_TASK DESCRIPTION_.
Filter the records below down to lines containing "Blelloch".

------------

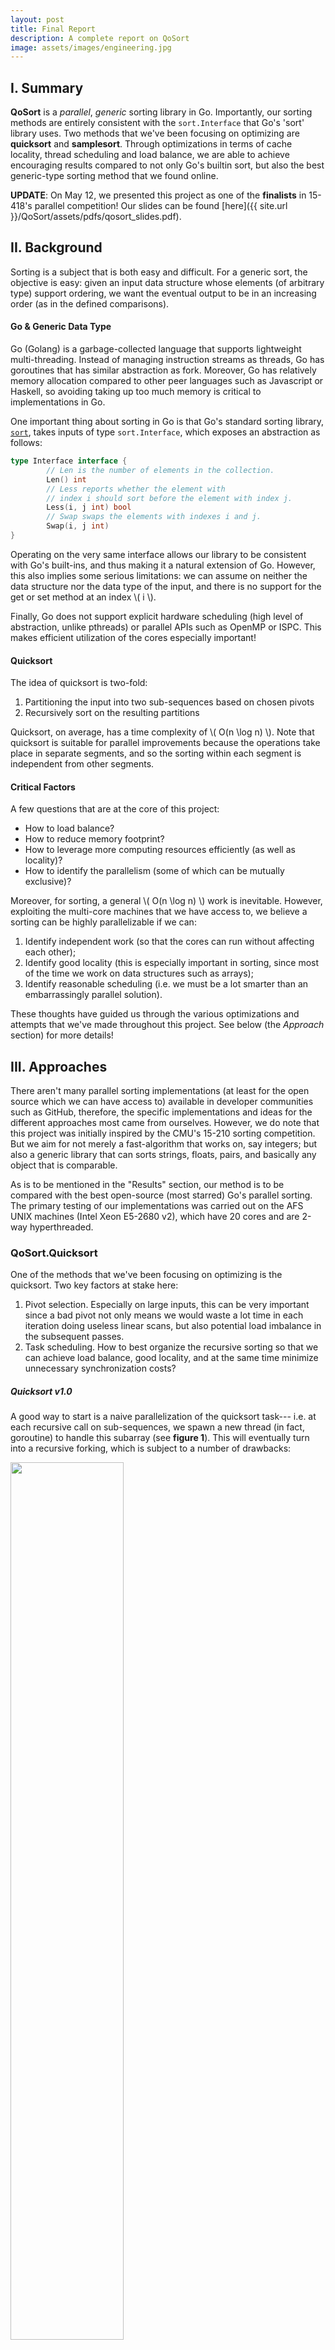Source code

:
 ```yaml
---
layout: post
title: Final Report
description: A complete report on QoSort
image: assets/images/engineering.jpg
---
```


## I. Summary

**QoSort** is a *parallel*, *generic* sorting library in Go. Importantly, our sorting methods are entirely consistent with the `sort.Interface` that Go's 'sort' library uses. Two methods that we've been focusing on optimizing are **quicksort** and **samplesort**. Through optimizations in terms of cache locality, thread scheduling and load balance, we are able to achieve encouraging results compared to not only Go's builtin sort, but also the best generic-type sorting method that we found online.

**UPDATE**: On May 12, we presented this project as one of the **finalists** in 15-418's parallel competition! Our slides can be found [here]({{ site.url }}/QoSort/assets/pdfs/qosort_slides.pdf). 



## II. Background

Sorting is a subject that is both easy and difficult. For a generic sort, the objective is easy: given an input data structure whose elements (of arbitrary type) support ordering, we want the eventual output to be in an increasing order (as in the defined comparisons).

#### Go & Generic Data Type

Go (Golang) is a garbage-collected language that supports lightweight multi-threading. Instead of managing instruction streams as threads, Go has goroutines that has similar abstraction as fork. Moreover, Go has relatively memory allocation compared to other peer languages such as Javascript or Haskell, so avoiding taking up too much memory is critical to implementations in Go.

One important thing about sorting in Go is that Go's standard sorting library, [`sort`](https://golang.org/pkg/sort/), takes inputs of type `sort.Interface`, which exposes an abstraction as follows:

```go
type Interface interface {
        // Len is the number of elements in the collection.
        Len() int
        // Less reports whether the element with
        // index i should sort before the element with index j.
        Less(i, j int) bool
        // Swap swaps the elements with indexes i and j.
        Swap(i, j int)
}
```

Operating on the very same interface allows our library to be consistent with Go's built-ins, and thus making it a natural extension of Go. However, this also implies some serious limitations: we can assume on neither the data structure nor the data type of the input, and there is no support for the get or set method at an index \\( i \\).

Finally, Go does not support explicit hardware scheduling (high level of abstraction, unlike pthreads) or parallel APIs such as OpenMP or ISPC. This makes efficient utilization of the cores especially important!



#### Quicksort

The idea of quicksort is two-fold:

1. Partitioning the input into two sub-sequences based on chosen pivots
2. Recursively sort on the resulting partitions

Quicksort, on average, has a time complexity of \\( O(n \log n) \\). Note that quicksort is suitable for parallel improvements because the operations take place in separate segments, and so the sorting within each segment is independent from other segments.



#### Critical Factors

A few questions that are at the core of this project:

- How to load balance?
- How to reduce memory footprint?
- How to leverage more computing resources efficiently (as well as locality)?
- How to identify the parallelism (some of which can be mutually exclusive)?

Moreover, for sorting, a general \\( O(n \log n) \\) work is inevitable. However, exploiting the multi-core machines that we have access to, we believe a sorting can be highly parallelizable if we can:

1. Identify independent work (so that the cores can run without affecting each other);
2. Identify good locality (this is especially important in sorting, since most of the time we work on data structures such as arrays);
3. Identify reasonable scheduling (i.e. we must be a lot smarter than an embarrassingly parallel solution).

These thoughts have guided us through the various optimizations and attempts that we've made throughout this project. See below (the *Approach* section) for more details!



## III. Approaches

There aren't many parallel sorting implementations (at least for the open source which we can have access to) available in developer communities such as GitHub, therefore, the specific implementations and ideas for the different approaches most came from ourselves. However, we do note that this project was initially inspired by the CMU's 15-210 sorting competition. But we aim for not merely a fast-algorithm that works on, say integers; but also a generic library that can sorts strings, floats, pairs, and basically any object that is comparable.

As is to be mentioned in the "Results" section, our method is to be compared with the best open-source (most starred) Go's parallel sorting. The primary testing of our implementations was carried out on the AFS UNIX machines (Intel Xeon E5-2680 v2), which have 20 cores and are 2-way hyperthreaded. 

### QoSort.Quicksort

One of the methods that we've been focusing on optimizing is the quicksort. Two key factors at stake here:

1. Pivot selection. Especially on large inputs, this can be very important since a bad pivot not only means we would waste a lot time in each iteration doing useless linear scans, but also potential load imbalance in the subsequent passes.
2. Task scheduling. How to best organize the recursive sorting so that we can achieve load balance, good locality, and at the same time minimize unnecessary synchronization costs?

##### Quicksort v1.0

A good way to start is a naive parallelization of the quicksort task--- i.e. at each recursive call on sub-sequences, we spawn a new thread (in fact, goroutine) to handle this subarray (see **figure 1**). This will eventually turn into a recursive forking, which is subject to a number of drawbacks:

<div class="imgcap">
<img src="/QoSort/assets/images/naive.png" style="width: 60%">
<div class="thecap" style="color: white; font-size: 14pt">Figure 1: Quicksort v1.0 that is based on straight-parallelization of naive quicksort.</div>
</div>

<br />

1. Recursive call stack problem (if the input is sufficient large--- e.g. a long array of large-size elements, the stack space will be quickly consumed);
2. Load imbalance. This is something that we observed when we try to profile the execution performance. Some threads are running on large inputs while some others are not. This is due to bad pivoting as well as direct, reckless recursive fork.
3. Potential OS scheduling overhead. With the binary partitioning, the total number of goroutines will grow exponentially so that it will eventually overflow the # of cores available (provided that the input size is large enought).
4. Synchronization cost. Each parent goroutine will be responsible for synchronizing its immediate children. This "hierarchy" synchronization, we found, induces lots of cost.

**Quicksort v2.0**

Naturally, a smarter formulation of the problem is needed. We start by a smart pivoting with **median-of-three partitioning** [1]. More specifically, the idea is straightforward, the quality of the median estimate picked can be greatly improved with more sample points. 

- For inputs of length > 1600, we pick 15 uniformly spaced elements randomly from the input (i.e. at index i=0, n/15, 2n/15, ...). This will compose a series of **median-of-three** swaps using the generic `sort.Interface`'s swap and comparison operations (without explicit get and sets).
- For inputs of length in [40, 1600], we pick 9 uniformly spaced elements randomly from the input and swap the median to the front of the input.

Overall, we found this pivoting to be fast (very few computation required), and the pivot picked is usually within 4% of the median's quantile (50%). With the data of scale of ~100M, this is very impressive result. 

Moreover, we need to optimize the scheduling. One part we spotted that could lead to potential performance improvement is that we can think of a sorting as a "task". Each iteration, therefore, will be the process of breaking a task into two portions. This allows for better organization of the tasks through a task queue. Meanwhile, with the two partitions resulted, we iterate on the larger portion instead of pushing both tasks onto the queue. This permits us to better exploit cache locality, since the subsequent pass will be working on the same memory range. 

This leads to the "master-dispatch" model for sorting (see **figure 2**). One master, more specifically, is delegated the responsibility of collecting new tasks generated. Then, it will find the next idle worker and dispatch/push the task to it. (**Note**: the task does not need to be a subsequence. Instead, it will simply be a tuple of indices, and the in-place swaps by each work are independent.)

<div class="imgcap">
<img src="/QoSort/assets/images/dispatch.png" style="width: 60%">
<div class="thecap" style="color: white; font-size: 14pt">Figure 2: Quicksort v2.0 with better pivoting and master scheduling.</div>
</div>

<br />

With this improvement, we are able to achieve a good deal of speed up so that sorting 100M elements can be completed within 15-16 seconds. Nevertheless, we found some problem with this model as well:

1. Each worker must have its separate channel of communication with the master. The overhead in this is a major problem on a multi-core machine since channeling can introduce some overhead. Note that this is an overhead that quicksort v1.0 does not have (and partially accounts for v2.0's relatively suboptimal performance).
2. Synchronization. The master will have to find the next idle worker, and this requires synchronizations.

We thus proceed to the next level of optimization. 

##### Quicksort v3.0

Instead of having a central dispatcher, we can eliminate this master and instead have each worker actively pull from the task queue. This will reduce all the communication overheads that previously exists and better utilize workers' free resources. In its iteration, the worker shall keep iterate on the larger portion and push the smaller half to the task queue. However, there are a few more small optimizations:

- If the queue is full, instead of blocking, the worker that pushes will be responsible for handling this task. This is the best choice because it avoids the blocking due to slow consumer and meanwhile leverages good spatial locality since it is handled by the very same worker.
- The base case uses serial quicksort and insertion sort--- we find them quite beneficial for the performance since it is not necessary to do the scheduling on smaller inputs.

<div class="imgcap">
<img src="/QoSort/assets/images/onequeue.png" style="width: 60%">
<div class="thecap" style="color: white; font-size: 14pt">Figure 3: Quicksort v3.0. A pool of workers directly pull from a task queue. Much better load balance and communication scheme, good cache locality. Eventual result on sorting 100M double-pair elements was very encouraging.</div>
</div>

<br />

This method (see **figure 3**) has achieved very good result, being able to sort 100M generic data type (in our case, float64-pair elements) within about 4.5 seconds. But we seek to further improve the model! In general, in our measuring, this modeling of having "one task queue" can provide good load balance as well.

**Quicksort v4.0**

One observation we made is that, in the first few passes, many workers stay idle, whereas some other workers have heavy loads. For example, in the 2nd iteration (see **figure 4**), only two workers will be working (each with size n/2), while the rest of the cores are free. 

<div class="imgcap">
<img src="/QoSort/assets/images/split-in-2.png" style="width: 60%">
<div class="thecap" style="color: white; font-size: 14pt">Figure 4: Splitting-in-2 can lead to many idle workers in the initial/bootstrap phase, which wastes resources.</div>
</div>

<br />

This can lead to a waste of resources, since the idle cores will need to wait for a long time for the busy core(s) to finish its/their huge sequence partitioning (linear time). Therefore, a solution is to not only quick-split, but also "more"-split: in the initial passes, we can partition the input into multiple smaller segments so that even if the splitting itself is more expensive by some constant amount (e.g. due to finer granularity of pivoting), more workers can be started in the subsequent passes. 

<div class="imgcap">
<img src="/QoSort/assets/images/split-in-3.png" style="width: 60%">
<div class="thecap" style="color: white; font-size: 14pt">Figure 5: Quicksort v4.0: more workers in the bootstrap phase helps better the utilization of computing power.</div>
</div>

<br />

We thus introduce a split-by-3 way (**figure 5**), so that we find 2 pivots to make up 3 partitions. At each iteration, the worker will push the two remaining tasks to the task queue and keep working on the largest portion of the 3 partitions. 

This, we found, led to another performance boost, making our quicksort extremely optimized. Sorting with this version of quicksort, the program on 100M elements (each 128 bits) can finish in about 3.9~4.05 seconds, which is quite optimal (and beats the best quicksort and generic-type parallel sorting method that we have found in Go).

##### Miscellaneous

We do want to note that achieving these results was very challenging, since there could be many ways to go. We read some publications on parallel sorting, but most of them were done in GPU, which has limited help for CPU-based parallel sorting. Moreover, we have successfully maintained the in-place sorting invariant so that the memory footprint is kept at a minimal level. This definitely helps with our result!


### QoSort.SampleSort

However, during our analysis, we concluded that quicksort's performance is still bounded by the mechanism through which it works: the \\( n \\)-ary partitioning inevitably leads to relatively compromised locality (because of rescheduling, for example), even though we have made every effort to optimize it within quicksort's bound. Sample sort, on the other hand, is an idea that provides a better solution. 

Our sample sort algorithm is developed base on the algorithm proposed by Professor Guy Blelloch [2], with many strategies adapted for the constraints of GoLang. We decided to proceed with Sample sort because it addresses all flaws with our parallel quick sort algorithm. First, the sampling step ensures input array are partitioned into more balanced sub-arrays, thus work is more balanced. Also upon analysis, we noticed a potential part of improvement for parallel quicksort was at the beginning of the algorithm. At the beginning of quicksort, there aren't many partitions for the worker threads to work on, so we are not able to utilize all the available cores at the beginning of quicksort (this is optimized through the split-by-3, but is still quite suboptimal). 

In sample sort, much of the work is parallelizable, even at the very first iteration of the algorithm. Also sample sort allows us to partition the array into many sub-arrays in the sampling step, which further improves core utilization.

<div class="imgcap">
<img src="/QoSort/assets/images/sample.png" style="width: 60%">
<div class="thecap" style="color: white; font-size: 14pt">Figure 6: Sampling and choosing pivots</div>
</div>

<br />

##### Sampling and Choosing Pivots
In this step, we select a sample set of elements from the input array. The size of the sample set is determined by the number of buckets we plan to use multiplied by a pre-defined over-sampling factor. The elements to be included in the sample set are chosen randomly. After the elements are chosen, we sort the sample set, and choose pivots from the sorted set. The pivots are chosen evenly distributed along the sorted samples, so the pivots have the best chance of dividing the input array into equally sized buckets.


##### Partition Blocks Using Pivots
With appropriate pivots chosen, it remains for us to partition the array into buckets to enable parallel sorting. To do this, we first partitioned the array into equal-sized blocks solely base on indices, then sorted elements within each block using our parallel quick sort algorithm. Since there's no dependency across blocks, Block sorting was carried out in parallel to achieve even better hardware utilization. With each block sorted, we can partition each block into small buckets, using the pivots chosen in the previous step.

<div class="imgcap">
<img src="/QoSort/assets/images/block.png" style="width: 60%">
<div class="thecap" style="color: white; font-size: 14pt">Figure 7: Transposing blocks into buckets</div>
</div>

<br />

##### Transposing Blocks into Buckets

Now we have each block partitioned into small buckets, the next step is to combine small buckets into large buckets and move them to their appropriate location on the array. This step turned out to be very demanding (and interesting). 

In our first attempt, we followed the transpose step implemented in Prof. Blelloch's C++ sample sort, which uses parallel prefix sum (scan). However, when we implemented our version of parallel scan in GoLang, we learned that the overhead for parallel scan is way too much for our input size. In comparison to C++, goroutine for prefix sum is still too heavyweight for frequent spawning and killing. Therefore, after testing, we decided to keep a serial scan. Then, after we obtained prefix sum results, combining buckets and moving data is perfectly suited for parallelism, since there is not interference between different sections of the array.

One optimization that we make to this step is the block transpose. Because we want to transpose `num_blocks x num_buckets` matrix to a `num_buckets x num_blocks` matrix, the eventual transfer of data happen in smaller block matrix. We observed some minor improvements obtained from cache locality by making this optimization. 

##### Sort Each Buckets Using Optimized QuickSort
After the transpose step, we have the array partitioned into similar sized buckets, with all elements in a bucket larger than elements in the previous buckets. All that left to do is to sort the elements within each bucket and we are done. Again, we use our parallel quicksort on each bucket, and the operation across different buckets are also carried out in parallel using a simple go routine and lambda function.


##### Improvement Over QuickSort

Following the implementation specifications above, we were able to address many of the issues we identified with our parallel quicksort algorithm. One problem we had with quicksort was with pivot selection and load balancing. Although we were able to optimize this aspect using split-by-3 technique, there are still space for for improvement. In samplesort, we are able to sample on a large sample set and make more intelligent selection of pivots. In this way, we can partition the array into more smaller chunks of similar size, which is essential in load balancing. Moreover, sample sort is even better suited for adapting parallel computation by design. Most of the operations, especially the block-bucket transpose step, consists of many independent small tasks, which is perfect for utilizing our high core-count CPU architecture. This design also allow us to utiliza more cores earlier in the process, as a problem we had with previous iterations is that core utilization is low in early stages of quicksort. 


## IV. Performance and Results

------------

_PROBLEM SOLUTION_.
Our sample sort algorithm is developed base on the algorithm proposed by Professor Guy Blelloch [2], with many strategies adapted for the constraints of GoLang. We decided to proceed with Sample sort because it addresses all flaws with our parallel quick sort algorithm. First, the sampling step ensures input array are partitioned into more balanced sub-arrays, thus work is more balanced. Also upon analysis, we noticed a potential part of improvement for parallel quicksort was at the beginning of the algorithm. At the beginning of quicksort, there aren't many partitions for the worker threads to work on, so we are not able to utilize all the available cores at the beginning of quicksort (this is optimized through the split-by-3, but is still quite suboptimal). 
In our first attempt, we followed the transpose step implemented in Prof. Blelloch's C++ sample sort, which uses parallel prefix sum (scan). However, when we implemented our version of parallel scan in GoLang, we learned that the overhead for parallel scan is way too much for our input size. In comparison to C++, goroutine for prefix sum is still too heavyweight for frequent spawning and killing. Therefore, after testing, we decided to keep a serial scan. Then, after we obtained prefix sum results, combining buckets and moving data is perfectly suited for parallelism, since there is not interference between different sections of the array.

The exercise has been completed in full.